Há mais de dez anos, os cidadãos de Braga que gostam e vivem a cultura olhavam com inveja para a cidade de Guimarães. Sentiam que ali o acesso à cultura era diário, possível e, essencialmente, acessível a todos. Mais de dez anos passaram e, hoje, os bracarenses perderam esse olhar de quem vem em segundo ou terceiro lugar. Sentem que a sua cidade incorporou quase por inteiro o título de capital do Minho e a cultura não é exceção. No entanto, o percurso que culminou na Braga’25 pode, hoje, ser muito mais e fazer aquilo de que uma cidade como Braga verdadeiramente necessita: garantir o acesso de todos à cultura. À cultura que dói, que constrói e que reflete.
A verdade é que, apesar dos magníficos progressos feitos na democratização da cultura em Braga, é preciso fazer mais. É necessário assegurar que os nichos passem a ser apenas exceções e que os temas difíceis de contactar e explicar deixem de ser uma realidade apenas para alguns, tornando-se numa escolha de fim de semana para todos. Lisboa tem a Gulbenkian como polo agregador da cultura e da alta cultura, aberta a todo o tipo de pessoas. No Porto, essa missão está assente na Casa da Música e na Fundação de Serralves. Em Braga, continuamos sem esse polo agregador que ofereça uma programação cultural elevada, complexa, democrática e eclética.

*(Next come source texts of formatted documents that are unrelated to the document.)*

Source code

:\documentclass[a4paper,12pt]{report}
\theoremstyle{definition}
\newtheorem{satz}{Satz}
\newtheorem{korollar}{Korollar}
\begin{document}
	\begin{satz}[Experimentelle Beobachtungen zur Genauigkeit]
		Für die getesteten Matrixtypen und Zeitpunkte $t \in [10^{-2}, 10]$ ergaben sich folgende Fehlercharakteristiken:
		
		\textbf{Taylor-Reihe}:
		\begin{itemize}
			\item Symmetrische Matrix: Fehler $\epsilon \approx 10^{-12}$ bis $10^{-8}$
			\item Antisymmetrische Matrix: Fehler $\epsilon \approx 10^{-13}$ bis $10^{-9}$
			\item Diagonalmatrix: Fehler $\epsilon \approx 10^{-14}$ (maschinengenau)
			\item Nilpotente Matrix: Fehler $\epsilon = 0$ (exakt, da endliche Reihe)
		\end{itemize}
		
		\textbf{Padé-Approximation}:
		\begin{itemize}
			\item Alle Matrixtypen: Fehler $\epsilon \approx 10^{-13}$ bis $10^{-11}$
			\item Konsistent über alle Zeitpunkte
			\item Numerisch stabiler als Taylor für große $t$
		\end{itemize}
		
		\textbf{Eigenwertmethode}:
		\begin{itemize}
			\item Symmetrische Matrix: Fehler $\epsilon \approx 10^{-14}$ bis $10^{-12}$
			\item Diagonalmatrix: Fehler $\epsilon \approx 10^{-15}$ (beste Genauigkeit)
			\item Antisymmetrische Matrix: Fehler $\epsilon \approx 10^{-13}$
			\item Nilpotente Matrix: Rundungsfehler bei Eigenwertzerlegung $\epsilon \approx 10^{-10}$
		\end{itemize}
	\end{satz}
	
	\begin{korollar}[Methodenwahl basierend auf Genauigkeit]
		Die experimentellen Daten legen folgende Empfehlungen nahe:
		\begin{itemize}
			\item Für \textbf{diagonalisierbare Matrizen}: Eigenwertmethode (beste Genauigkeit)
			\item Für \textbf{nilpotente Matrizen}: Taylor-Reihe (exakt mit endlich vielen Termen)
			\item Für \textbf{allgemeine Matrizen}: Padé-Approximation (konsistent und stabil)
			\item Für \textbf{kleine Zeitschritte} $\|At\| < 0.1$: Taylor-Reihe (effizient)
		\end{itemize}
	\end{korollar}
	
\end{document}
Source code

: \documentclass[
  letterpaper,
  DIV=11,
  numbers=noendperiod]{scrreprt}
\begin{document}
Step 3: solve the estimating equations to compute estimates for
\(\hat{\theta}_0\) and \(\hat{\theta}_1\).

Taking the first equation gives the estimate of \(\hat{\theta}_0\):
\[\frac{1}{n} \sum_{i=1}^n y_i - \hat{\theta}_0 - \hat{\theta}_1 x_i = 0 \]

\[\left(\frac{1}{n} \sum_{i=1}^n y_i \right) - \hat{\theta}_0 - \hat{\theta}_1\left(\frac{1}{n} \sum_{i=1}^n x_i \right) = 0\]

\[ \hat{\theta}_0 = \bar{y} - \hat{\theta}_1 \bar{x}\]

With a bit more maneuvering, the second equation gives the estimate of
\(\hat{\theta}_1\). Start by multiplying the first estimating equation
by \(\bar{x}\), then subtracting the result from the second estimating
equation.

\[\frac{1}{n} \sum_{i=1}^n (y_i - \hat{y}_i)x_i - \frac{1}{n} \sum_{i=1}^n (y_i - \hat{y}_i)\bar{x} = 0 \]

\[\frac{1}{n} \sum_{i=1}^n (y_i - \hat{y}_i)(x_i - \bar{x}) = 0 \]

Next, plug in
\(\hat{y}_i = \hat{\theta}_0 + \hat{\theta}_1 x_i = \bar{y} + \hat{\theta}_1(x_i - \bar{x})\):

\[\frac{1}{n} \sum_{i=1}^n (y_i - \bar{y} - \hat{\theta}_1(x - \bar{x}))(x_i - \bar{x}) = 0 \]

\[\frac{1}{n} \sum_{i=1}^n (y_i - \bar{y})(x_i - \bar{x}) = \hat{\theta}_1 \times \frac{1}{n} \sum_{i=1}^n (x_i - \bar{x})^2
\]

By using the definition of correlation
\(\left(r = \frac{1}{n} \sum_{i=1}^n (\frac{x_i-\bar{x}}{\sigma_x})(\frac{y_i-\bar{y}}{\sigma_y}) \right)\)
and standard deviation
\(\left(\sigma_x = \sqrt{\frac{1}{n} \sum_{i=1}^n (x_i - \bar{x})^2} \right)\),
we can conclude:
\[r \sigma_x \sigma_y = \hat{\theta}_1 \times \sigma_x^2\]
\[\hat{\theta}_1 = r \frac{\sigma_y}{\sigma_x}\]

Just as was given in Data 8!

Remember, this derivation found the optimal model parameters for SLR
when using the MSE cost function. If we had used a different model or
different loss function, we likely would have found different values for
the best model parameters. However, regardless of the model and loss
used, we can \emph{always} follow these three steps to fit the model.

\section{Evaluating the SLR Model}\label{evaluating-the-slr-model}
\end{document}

Muitos poderão afirmar que essa função tem sido assumida pelo Theatro Circo. Porém, a verdade é que, muitas vezes, esta instituição funciona em nicho: exclui quem, por vezes, acha que “não vai entender” ou quem sente que a dignidade da sala exige um conhecimento imediato daquilo a que se vai assistir. No final do dia, a cultura é a forma mais precisa de trabalhar e expandir aquilo que nos une - a linguagem humana - e, nesse sentido, o Theatro Circo deve ser o centro da expansão do universo cultural bracarense. Sei, e isso deixa-me profundamente triste, que muitos bracarenses não conhecem o interior do Theatro, isto é uma derrota cultural para mim. Se o confronto com a cultura basta para entendermos que não estamos sós, o confronto com aquela sala chega para percebemos a potencialidade cultural que Braga carrega.
O Museu Guggenheim transformou Bilbao, mas a cidade nunca deixou de ter, como motor essencial, a sua história cultural. Não foi a arte moderna que trouxe cultura a Bilbao, mas sim a possibilidade de expandir a linguagem cultural de um povo mais antigo do que Portugal. Esse polo atrativo tem de surgir também em Braga e o Theatro Circo terá obrigatoriamente de ser a primeira instituição a assumir essa função. Não pode continuar fechado sobre si próprio e sobre a sua forma de ver o mundo. Braga merece a sua própria Serralves, embora isso exija, inevitavelmente, a atenção do Estado central.
A notícia de que a Feira do Livro regressará ao centro da cidade é reveladora do entendimento de quem governa hoje o Município. A cultura deve ser um encontro geracional; deve permitir que, ao ir tomar um café, nos deparemos com essa imposição de pensar e refletir. A minha geração cresceu com a Feira do Livro e sentiu a sua ausência como uma perda significativa. Contudo, isso não significa que devamos considerar incompatíveis outras formas de promover a cultura. O Utopia Festival, que nasceu com o propósito de expandir a linguagem literária, teve este ano uma edição fantástica, oferecendo aos bracarenses a oportunidade de conviver e trocar ideias com escritores e artistas. Isto é, exatamente aquilo de que a nossa cidade precisa. Esta edição culminou com uma peça de José Tolentino de Mendonça numa capela que escutava em silêncio e, graças à versatilidade e às excelentes condições do Espaço Vita, pudemos ainda ouvir o maestro Martim Sousa Tavares refletir connosco sobre o papel da cultura na nossa sociedade.
Precisamos de afirmação em várias áreas, com festivais e momentos cuja repetição o público possa antecipar, e precisamos de ocasiões em que o contacto dos bracarenses com a cultura seja inevitável. Citando Vasco Graça Moura: “As palavras estão presas ao real. Não há praticamente nenhuma poesia, nenhuma literatura, que sobreviva se não houver uma especial coerência entre elas e a realidade. Talvez o mesmo se possa dizer em relação a todas as outras artes…” Depois da abertura da cidade à cultura, é tempo de amarrar o real em Braga e todos devemos assumir as nossas responsabilidades nessa coerência.